Hope springs eternal at the start of every season. Here are some spring training notes, mostly on guys who are trying to make their teams.

(All of the below items point to Japanese-language articles)

  • Ken Kadokura is testing a two-seam fastball and a sinker, neither of which he threw in Japan. “The movement on my breaking pitches is bigger than it was in Japan,” said Kadokura, “I think I can use these”.
  • Junichi Tazawa threw 51 pitches to Jason Varitek. “I was nervous the whole time,” Tazawa said with a smile. “I was concerned that I was stretching my arm more than usual,”

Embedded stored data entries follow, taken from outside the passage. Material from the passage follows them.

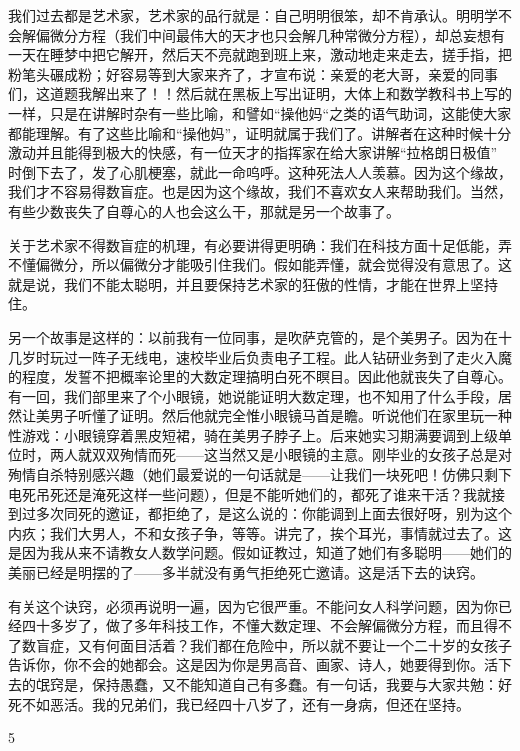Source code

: 我们过去都是艺术家，艺术家的品行就是：自己明明很笨，却不肯承认。明明学不会解偏微分方程（我们中间最伟大的天才也只会解几种常微分方程），却总妄想有一天在睡梦中把它解开，然后天不亮就跑到班上来，激动地走来走去，搓手指，把粉笔头碾成粉；好容易等到大家来齐了，才宣布说：亲爱的老大哥，亲爱的同事们，这道题我解出来了！！然后就在黑板上写出证明，大体上和数学教科书上写的一样，只是在讲解时杂有一些比喻，和譬如“操他妈“之类的语气助词，这能使大家都能理解。有了这些比喻和“操他妈”，证明就属于我们了。讲解者在这种时候十分激动并且能得到极大的快感，有一位天才的指挥家在给大家讲解“拉格朗日极值” 时倒下去了，发了心肌梗塞，就此一命呜呼。这种死法人人羡慕。因为这个缘故，我们才不容易得数盲症。也是因为这个缘故，我们不喜欢女人来帮助我们。当然，有些少数丧失了自尊心的人也会这么干，那就是另一个故事了。 

关于艺术家不得数盲症的机理，有必要讲得更明确：我们在科技方面十足低能，弄不懂偏微分，所以偏微分才能吸引住我们。假如能弄懂，就会觉得没有意思了。这就是说，我们不能太聪明，并且要保持艺术家的狂傲的性情，才能在世界上坚持住。 

另一个故事是这样的：以前我有一位同事，是吹萨克管的，是个美男子。因为在十几岁时玩过一阵子无线电，速校毕业后负责电子工程。此人钻研业务到了走火入魔的程度，发誓不把概率论里的大数定理搞明白死不瞑目。因此他就丧失了自尊心。有一回，我们部里来了个小眼镜，她说能证明大数定理，也不知用了什么手段，居然让美男子听懂了证明。然后他就完全惟小眼镜马首是瞻。听说他们在家里玩一种性游戏：小眼镜穿着黑皮短裙，骑在美男子脖子上。后来她实习期满要调到上级单位时，两人就双双殉情而死——这当然又是小眼镜的主意。刚毕业的女孩子总是对殉情自杀特别感兴趣（她们最爱说的一句话就是——让我们一块死吧！仿佛只剩下电死吊死还是淹死这样一些问题），但是不能听她们的，都死了谁来干活？我就接到过多次同死的邀证，都拒绝了，是这么说的：你能调到上面去很好呀，别为这个内疚；我们大男人，不和女孩子争，等等。讲完了，挨个耳光，事情就过去了。这是因为我从来不请教女人数学问题。假如证教过，知道了她们有多聪明——她们的美丽已经是明摆的了——多半就没有勇气拒绝死亡邀请。这是活下去的诀窍。 

有关这个诀窍，必须再说明一遍，因为它很严重。不能问女人科学问题，因为你已经四十多岁了，做了多年科技工作，不懂大数定理、不会解偏微分方程，而且得不了数盲症，又有何面目活着？我们都在危险中，所以就不要让一个二十岁的女孩子告诉你，你不会的她都会。这是因为你是男高音、画家、诗人，她要得到你。活下去的氓窍是，保持愚蠢，又不能知道自己有多蠢。有一句话，我要与大家共勉：好死不如恶活。我的兄弟们，我已经四十八岁了，还有一身病，但还在坚持。 

5 

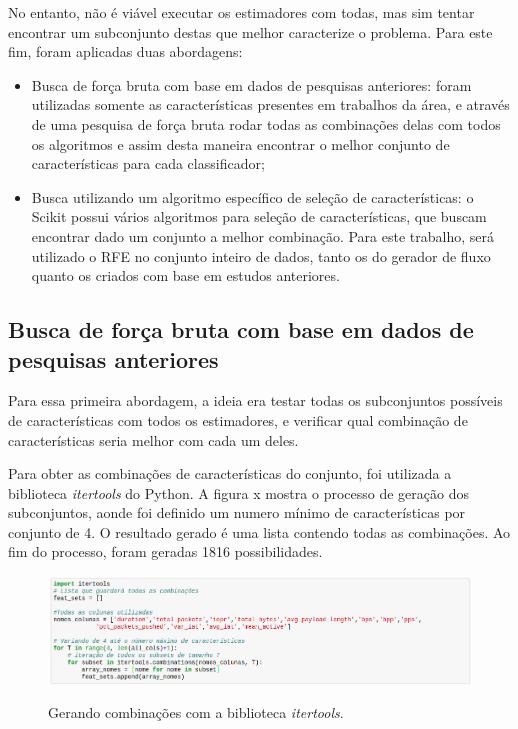 No entanto, não é viável executar os estimadores com todas, mas sim tentar encontrar um subconjunto destas que melhor caracterize o problema. Para este fim, foram aplicadas duas abordagens:

\begin{itemize}
    \item Busca de força bruta com base em dados de pesquisas anteriores: foram utilizadas somente as características presentes em trabalhos da área, e através de uma pesquisa de força bruta rodar todas as combinações delas com todos os algoritmos e assim desta maneira encontrar o melhor conjunto de características para cada classificador;

    \item Busca utilizando um algoritmo específico de seleção de características: o Scikit possui vários algoritmos para seleção de características, que buscam encontrar dado um conjunto a melhor combinação. Para este trabalho, será utilizado o RFE no conjunto inteiro de dados, tanto os do gerador de fluxo quanto os criados com base em estudos anteriores. 
\end{itemize}

\subsection{Busca de força bruta com base em dados de pesquisas anteriores}
\label{ss.dados-hist}

Para essa primeira abordagem, a ideia era testar todas os subconjuntos possíveis de características com todos os estimadores, e verificar qual combinação de características seria melhor com cada um deles.

Para obter as combinações de características do conjunto, foi utilizada a biblioteca \textit{itertools} do Python. A figura x mostra o processo de geração dos subconjuntos, aonde foi definido um numero mínimo de características por conjunto de 4. O resultado gerado é uma lista contendo todas as combinações. Ao fim do processo, foram geradas 1816 possibilidades.

\begin{figure}[h]
\caption{\small Gerando combinações com a biblioteca \textit{itertools}.}
\centering
\includegraphics[scale=0.40]{figs/exemplo-itertools.png}
\label{f.exemplo-itertools}
\end{figure}

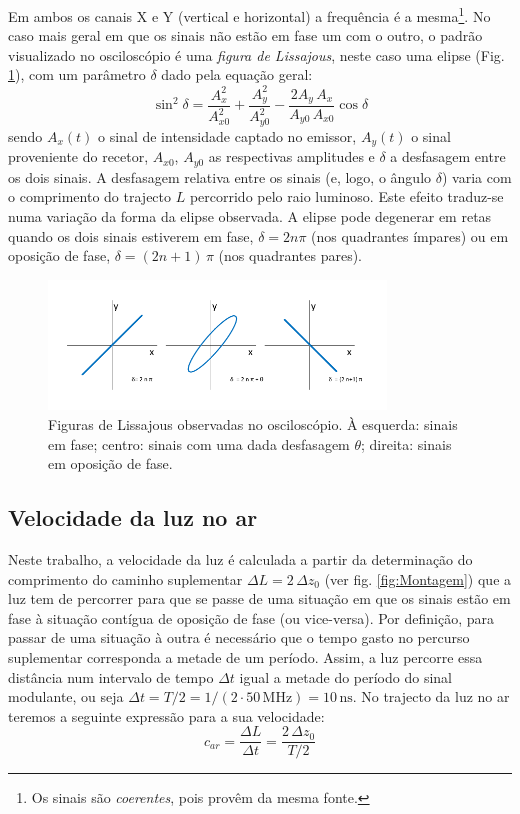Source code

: \documentclass[a4paper,12pt]{article}      %
\begin{document}
Em ambos os canais X e Y (vertical e horizontal) a frequência é a mesma\footnote{Os sinais são \emph{coerentes}, pois provêm da mesma fonte.}. No caso mais geral em que os sinais não estão em fase um com o outro, o padrão visualizado no osciloscópio é uma \emph{figura de Lissajous}, neste caso uma elipse (Fig. \ref{fig:fase}), com um parâmetro $\delta$ dado pela equação geral:
\begin{equation}
	\label{eq:elipse}
	\sin^2 \delta = \frac{A_x^2}{A_{x0}^2} + \frac{A_y^2}{A_{y0}^2} - \frac{2 A_y\,A_x}{A_{y0}\,A_{x0}} \cos  \delta
\end{equation}
sendo $A_x(t)$ o sinal de intensidade captado no emissor,  $A_y(t)$ o sinal
proveniente do recetor, $A_{x0}$, $A_{y0}$ as respectivas amplitudes e $\delta$ a desfasagem entre os dois sinais. A desfasagem relativa entre os sinais (e, logo, o ângulo $\delta$) varia com o comprimento do trajecto $L$ percorrido pelo raio luminoso. Este efeito traduz-se numa variação da forma da elipse observada.  A elipse pode degenerar em retas quando os dois sinais estiverem em fase, $\delta = 2n\pi$ (nos quadrantes ímpares)  ou em oposição de fase, $\delta = (2n+1)\,\pi$ (nos quadrantes pares). 

\begin{figure}
	[htb]  \centering 
	\includegraphics[width=0.8\textwidth]{osci_fase}
	\caption{Figuras de Lissajous observadas no osciloscópio. À esquerda: sinais em fase; centro: sinais com uma dada desfasagem $\theta$; direita: sinais em oposição de fase.  \label{fig:fase}} 
\end{figure}

\subsection{\sf Velocidade da luz no ar}
Neste trabalho, a velocidade da luz é calculada a partir da determinação do comprimento do
caminho suplementar $\Delta L= 2\,\Delta z_0$ (ver fig. \ref{fig:Montagem}) que a luz tem de percorrer para que se passe de uma
situação em que os sinais estão em fase à situação contígua de
 oposição de fase (ou vice-versa). Por definição, para passar de uma situação à outra é necessário que o tempo gasto no percurso suplementar corresponda a metade de um período. Assim, a luz percorre essa distância num intervalo de tempo $\Delta t$ igual a metade do período do sinal modulante, ou seja $\Delta t=T/2=1/(2\cdot50\,\textrm{MHz})= 10\,\textrm{ns}$. 
No trajecto da luz no ar teremos a seguinte expressão para a sua velocidade:
\begin{equation}
	\label{eq:vc}
	c_{ar} = \frac{\Delta L}{\Delta t}=\frac{2\,\Delta z_0}{T/2} 
\end{equation}
\end{document}

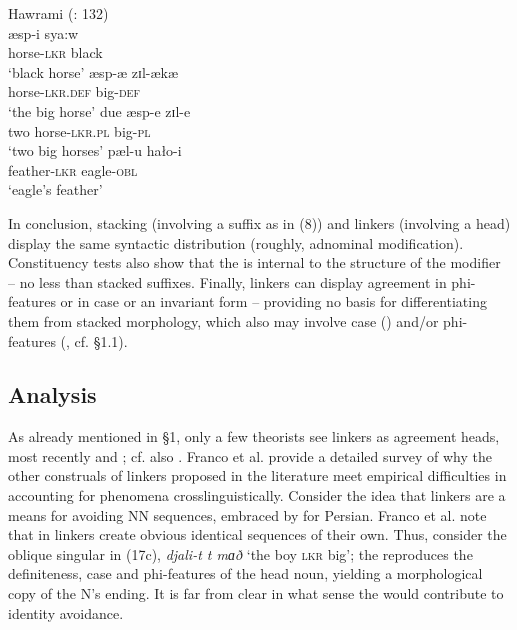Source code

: \documentclass[output=paper]{langsci/langscibook}
\begin{document}
\ea%
    Hawrami  (\citealt{Holmberg2008}: 132)\label{ex:manzini:20}\\
    \ea
    \gll æsp-i     sya:w      \\
         horse-\textsc{lkr}  black\\
    \glt ‘black horse’
    \ex
    \gll æsp{}-æ     zɪl-ækæ\\
         horse-\textsc{lkr.def}  big-\textsc{def}\\
    \glt ‘the big horse’ 
    \ex
    \gll due   æsp-e    zɪl-e \\
         two   horse-\textsc{lkr.pl}  big-\textsc{pl} \\
    \glt ‘two big horses’
    \ex
    \gll pæl-u     hało-i\\
         feather-\textsc{lkr}   eagle-\textsc{obl}\\
    \glt ‘eagle’s feather’ 
    \z
\z        

In conclusion, stacking (involving a suffix as in (8)) and linkers (involving a head) display the same syntactic distribution (roughly, adnominal modification). Constituency tests also show that the  is internal to the structure of the modifier – no less than stacked suffixes. Finally, linkers can display agreement in phi-features or in case or an invariant form – providing no basis for differentiating them from stacked morphology, which also may involve case () and\slash or phi-features (, cf. §1.1).

\subsection{Analysis}

As already mentioned in §1, only a few theorists see linkers as agreement heads, most recently \citet{Philip2012} and \citet{Franco2015}; cf. also \citet{Zwart2006}. Franco et al. provide a detailed survey of why the other construals of linkers proposed in the literature meet empirical difficulties in accounting for  phenomena crosslinguistically. Consider the idea that linkers are a means for avoiding NN sequences, embraced by \citet{Richards2010} for Persian. Franco et al. note that in  linkers create obvious identical sequences of their own. Thus, consider the oblique singular in (17c), \textit{djali-t t mɑð} ‘the boy \textsc{lkr} big’; the  reproduces the definiteness, case and phi-features of the head noun, yielding a morphological copy of the N’s ending. It is far from clear in what sense the  would contribute to identity avoidance.
\end{document}
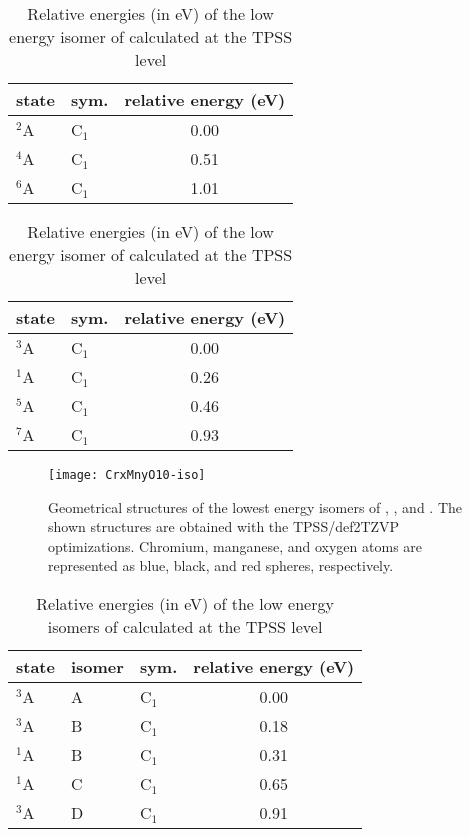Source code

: \begin{table}[]
	\centering
	\caption{Relative energies (in eV) of the low energy isomer of  calculated at the TPSS level}
	\begin{tabular}{@{}llc@{}}
	\toprule
	   state & sym.    & relative energy (eV) \\ \midrule
	$^2$A    & C$_1$   & 0.00                 \\
	$^4$A    & C$_1$   & 0.51                 \\
	$^6$A    & C$_1$   & 1.01                 \\ \bottomrule
	\end{tabular}
\end{table}



\begin{table}[]
	\centering
	\caption{Relative energies (in eV) of the low energy isomer of  calculated at the TPSS level}
	\begin{tabular}{@{}llc@{}}
	\toprule
	state & sym. & relative energy (eV) \\ \midrule
	$^3$A    & C$_1$   & 0.00                 \\
	$^1$A    & C$_1$   & 0.26                 \\
	$^5$A    & C$_1$   & 0.46                 \\
	$^7$A    & C$_1$   & 0.93                 \\ \bottomrule
	\end{tabular}
\end{table}






\begin{figure}
	\centering
	\texttt{[image: CrxMnyO10-iso]}
	\caption{Geometrical structures of the lowest energy isomers of , , and . The shown structures are obtained with the TPSS/def2TZVP optimizations. Chromium, manganese, and oxygen atoms are represented as blue, black, and red spheres, respectively.}
	\label{figs:CrxMnyO10}
\end{figure}


\newpage


\begin{table}[]
	\centering
	\caption{Relative energies (in eV) of the low energy isomers of  calculated at the TPSS level}
	\begin{tabular}{@{}lllc@{}}
	\toprule
	   state & isomer & sym.    & relative energy (eV) \\ \midrule
	$^3$A    & A      & C$_1$   & 0.00                 \\
	$^3$A    & B      & C$_1$   & 0.18                 \\
	$^1$A    & B      & C$_1$   & 0.31                 \\
	$^1$A    & C      & C$_1$   & 0.65                 \\
	$^3$A    & D      & C$_1$   & 0.91                 \\ \bottomrule
	\end{tabular}
\end{table}




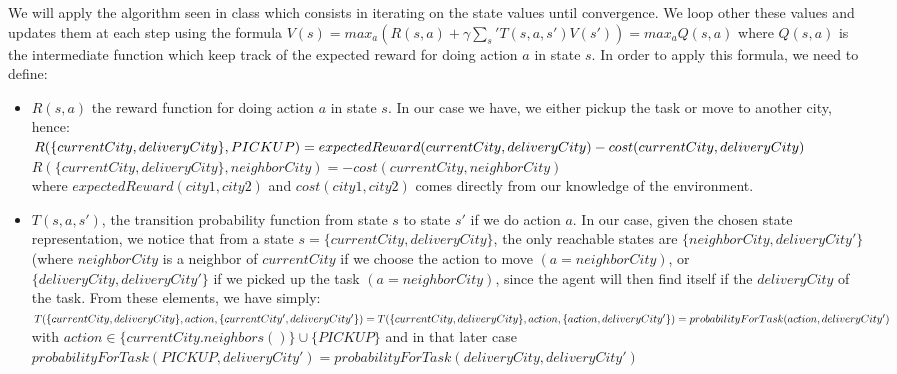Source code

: \documentclass[11pt]{article}
\begin{document}
We will apply the algorithm seen in class which consists in iterating on the state values until convergence. We loop other these values and updates them at each step using the formula $V(s)=max_a{(R(s,a)+\gamma \sum_s'{T(s,a,s')V(s')})}=max_a{Q(s,a)}$ where $Q(s,a)$ is the intermediate function which keep track of the expected reward for doing action $a$ in state $s$.\newline
In order to apply this formula, we need to define:
\begin{itemize}
\item $R(s,a)$ the reward function for doing action $a$ in state $s$. In our case we have, we either pickup the task or move to another city, hence: \\
$R( \{currentCity,deliveryCity \},PICKUP) = expectedReward(currentCity,deliveryCity) \\ -cost(currentCity,deliveryCity)$ \\
$R( \{currentCity,deliveryCity \},neighborCity) = -cost(currentCity,neighborCity)$ \\
where $expectedReward(city1,city2)$ and $cost(city1,city2)$ comes directly from our knowledge of the environment.

\item $T(s,a,s')$, the transition probability function from state $s$ to state $s'$ if we do action $a$. In our case, given the chosen state representation, we notice that from a state $s= \{currentCity,deliveryCity \}$, the only reachable states are $\{neighborCity,deliveryCity'\}$ (where $neighborCity$ is a neighbor of $currentCity$ if we choose the action to move $(a=neighborCity)$, or $\{deliveryCity,deliveryCity'\}$ if we picked up the task $(a=neighborCity)$, since the agent will then find itself if the $deliveryCity$ of the task. \newline
From these elements, we have simply: \newline
$T(\{currentCity,deliveryCity\},action,\{currentCity',deliveryCity'\}) \\
=T(\{currentCity,deliveryCity\},action,\{action,deliveryCity'\}) \\ =probabilityForTask(action,deliveryCity')$
with $action \in \{currentCity.neighbors()\} \cup \{PICKUP\}$ and in that later case \\ $probabilityForTask(PICKUP,deliveryCity')=probabilityForTask(deliveryCity,deliveryCity')$
\end{itemize}
\end{document}
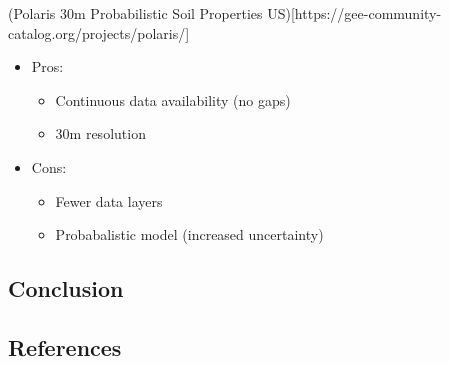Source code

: \documentclass[
]{agujournal2019}
\providecommand{\tightlist}{%
  \setlength{\itemsep}{0pt}\setlength{\parskip}{0pt}}\usepackage{longtable,booktabs,array}
\begin{document}
(Polaris 30m Probabilistic Soil Properties
US){[}https://gee-community-catalog.org/projects/polaris/{]}

\begin{itemize}
\tightlist
\item
  Pros:

  \begin{itemize}
  \tightlist
  \item
    Continuous data availability (no gaps)
  \item
    30m resolution
  \end{itemize}
\item
  Cons:

  \begin{itemize}
  \tightlist
  \item
    Fewer data layers
  \item
    Probabalistic model (increased uncertainty)
  \end{itemize}
\end{itemize}

\subsection{Conclusion}\label{sec-conclusions}

\subsection*{References}\label{references}
\end{document}
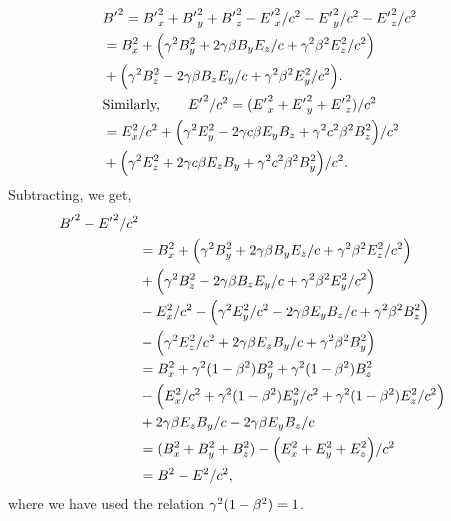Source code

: \begin{scriptsize}
\begin{align*}
&{B'}^2={B'}_x^2+{B'}_y^2+{B'}_z^2-{E'}_x^2/c^2
-{E'}_y^2/c^2-{E'}_z^2/c^2 \\
&= B_x^2+\Big(\gamma^2 B_y^2
+2\gamma{\beta} B_y E_z/c +\gamma^2{\beta}^2 E_z^2/c^2\Big)\\
&+\Big(\gamma^2 B_z^2 - 2\gamma{\beta} B_z E_y/c +
\gamma^2{\beta}^2 E_y^2/c^2\Big).\notag\\
&\text{Similarly,}
\qquad{\ensuremath{E'}}^2/c^2=({E'}_x^2+{E'}_y^2+{E'}_z^2)/c^2\\
&=E_x^2/c^2+\Big(\gamma^ 2 E_y^2
-2\gamma c{\beta} E_y B_z +\gamma^2 c^2{\beta}^2 B_z^2\Big)/c^2\\
&+\Big(\gamma^2E_z^2 +2\gamma c{\beta} E_z B_y
+\gamma^2 
c^2{\beta}^2B_y^2\Big)/c^2.
\end{align*} 
Subtracting, we get,
\begin{align*}
{\ensuremath{B'}}^2- {E'}^2/c^2\\
&=B_x^2+\Big(\gamma^2 B_y^2
+2\gamma{\beta} B_y E_z/c 
+\gamma^2{\beta}^2 E_z^2/c^2\Big)\\
& +\Big(\gamma^2 B_z^2 - 2\gamma{\beta} B_z E_y/c +
\gamma^2{\beta}^2 E_y^2/c^2\Big)\\
&-E_x^2/c^2-\Big(\gamma^ 2 E_y^2 /c^2
-2\gamma {\beta} E_y B_z /c
+\gamma^2 {\beta}^2 B_z^2\Big)\\
&-\Big(\gamma^2E_z^2/c^2 +2\gamma {\beta} E_z B_y/c
+\gamma^2 {\beta}^2B_y^2\Big)\\
&=B_x^2 +\gamma^2(1-{\beta}^2)B_y^2
+\gamma^2(1-{\beta}^2)B_z^2\\
&-\Big(E_x^2/c^2+\gamma^2(1-{\beta}^2)E_y^2/c^2
+\gamma^2(1-{\beta}^2)E_z^2/c^2\Big)\\
& +2\gamma {\beta} E_z B_y/c
-2\gamma {\beta} E_y B_z /c\\
&=(B_x^2 +B_y^2+B_z^2)
-\Big(E_x^2+E_y^2 +E_z^2 \Big)/c^2\\
&=B^2-E^2/c^2,
\end{align*}
where we have used  the relation 
$\gamma^2(1-{\beta}^2)=1$.
\end{scriptsize}
\ebxns
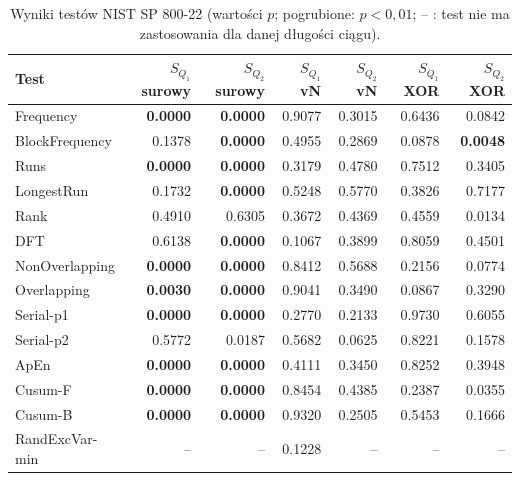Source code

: \begin{table}[htbp]
\centering
\small
\begin{tabular}{lrrrrrr}
\toprule
Test & $S_{Q_1}$ surowy & $S_{Q_2}$ surowy & $S_{Q_1}$ vN & $S_{Q_2}$ vN & $S_{Q_1}$ XOR & $S_{Q_2}$ XOR \\
\midrule
Frequency & \textbf{0.0000} & \textbf{0.0000} & 0.9077 & 0.3015 & 0.6436 & 0.0842 \\
BlockFrequency & 0.1378 & \textbf{0.0000} & 0.4955 & 0.2869 & 0.0878 & \textbf{0.0048} \\
Runs & \textbf{0.0000} & \textbf{0.0000} & 0.3179 & 0.4780 & 0.7512 & 0.3405 \\
LongestRun & 0.1732 & \textbf{0.0000} & 0.5248 & 0.5770 & 0.3826 & 0.7177 \\
Rank & 0.4910 & 0.6305 & 0.3672 & 0.4369 & 0.4559 & 0.0134 \\
DFT & 0.6138 & \textbf{0.0000} & 0.1067 & 0.3899 & 0.8059 & 0.4501 \\
NonOverlapping & \textbf{0.0000} & \textbf{0.0000} & 0.8412 & 0.5688 & 0.2156 & 0.0774 \\
Overlapping & \textbf{0.0030} & \textbf{0.0000} & 0.9041 & 0.3490 & 0.0867 & 0.3290 \\
Serial-p1 & \textbf{0.0000} & \textbf{0.0000} & 0.2770 & 0.2133 & 0.9730 & 0.6055 \\
Serial-p2 & 0.5772 & 0.0187 & 0.5682 & 0.0625 & 0.8221 & 0.1578 \\
ApEn & \textbf{0.0000} & \textbf{0.0000} & 0.4111 & 0.3450 & 0.8252 & 0.3948 \\
Cusum-F & \textbf{0.0000} & \textbf{0.0000} & 0.8454 & 0.4385 & 0.2387 & 0.0355 \\
Cusum-B & \textbf{0.0000} & \textbf{0.0000} & 0.9320 & 0.2505 & 0.5453 & 0.1666 \\
RandExcVar-min & -- & -- & 0.1228 & -- & -- & -- \\
\bottomrule
\end{tabular}
\caption{Wyniki testów NIST SP 800-22 (wartości $p$; pogrubione: $p<0{,}01$; -- : test nie ma zastosowania dla danej długości ciągu).}
\label{tab:eqrng_nist}
\end{table}
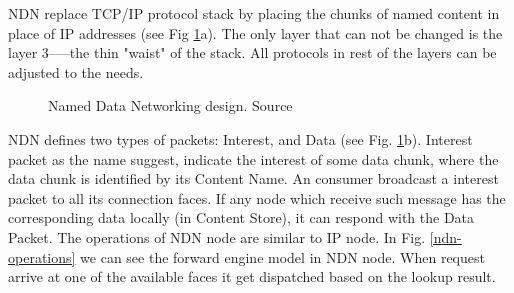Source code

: NDN replace TCP/IP protocol stack by placing the chunks of named content in place of IP addresses (see Fig \ref{fig:ndn-design}a). The only layer that can not be changed is the layer 3–––the thin "waist" of the stack. All protocols in rest of the layers can be adjusted to the needs.
\begin{figure}[h!]
 \hfill 	
\caption{Named Data Networking design. Source \cite{jacobson2009networking}}
\label{fig:ndn-design}
\end{figure}
NDN defines two types of packets: Interest, and Data (see Fig. \ref{fig:ndn-design}b). Interest packet as the name suggest, indicate the interest of some data chunk, where the data chunk is identified by its Content Name. An consumer broadcast a interest packet to all its connection faces. If any node which receive such message has the corresponding data locally (in Content Store), it can respond with the Data Packet. 
The operations of NDN node are similar to IP node. In Fig. \ref{ndn-operations} we can see the forward engine model in NDN node. When request arrive at one of the available faces it get dispatched based on the lookup result.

  • Kei Igawa threw 15 pitches to Hideki Matsui. Matsui hit eight, and took seven. “I’m glad I didn’t hit him,” Igawa said with big laughter. Last year, Igawa plunked a minor leaguer in batting practices.
  • Ken Takahashi got a decent review from Blue Jays pitching coach Brad Arnsberg: “My first look at him was good. We have two open rotation spots. He has enough of a chance to get one. I hope he makes the team.”
  • Marc Kroon threw 70 pitches in a bullpen session on the 19th and will appear in an inner-squad game on the 23rd. He’s working on a two-seamer and a shuuto. “first I’m getting back into game shape. I want to get a feel for all my pitches,” he said.
  • On his WBC off day, Ichiro travelled 1200km back to Kobe to take batting practice at Skymark Stadium.
  • Rakuten manager Katsuya Nomura has come up with an innovative approach to batting practice: tape a picture of Yu Darvish to the pitching machine. Did it work? Nomura looks happy with the results.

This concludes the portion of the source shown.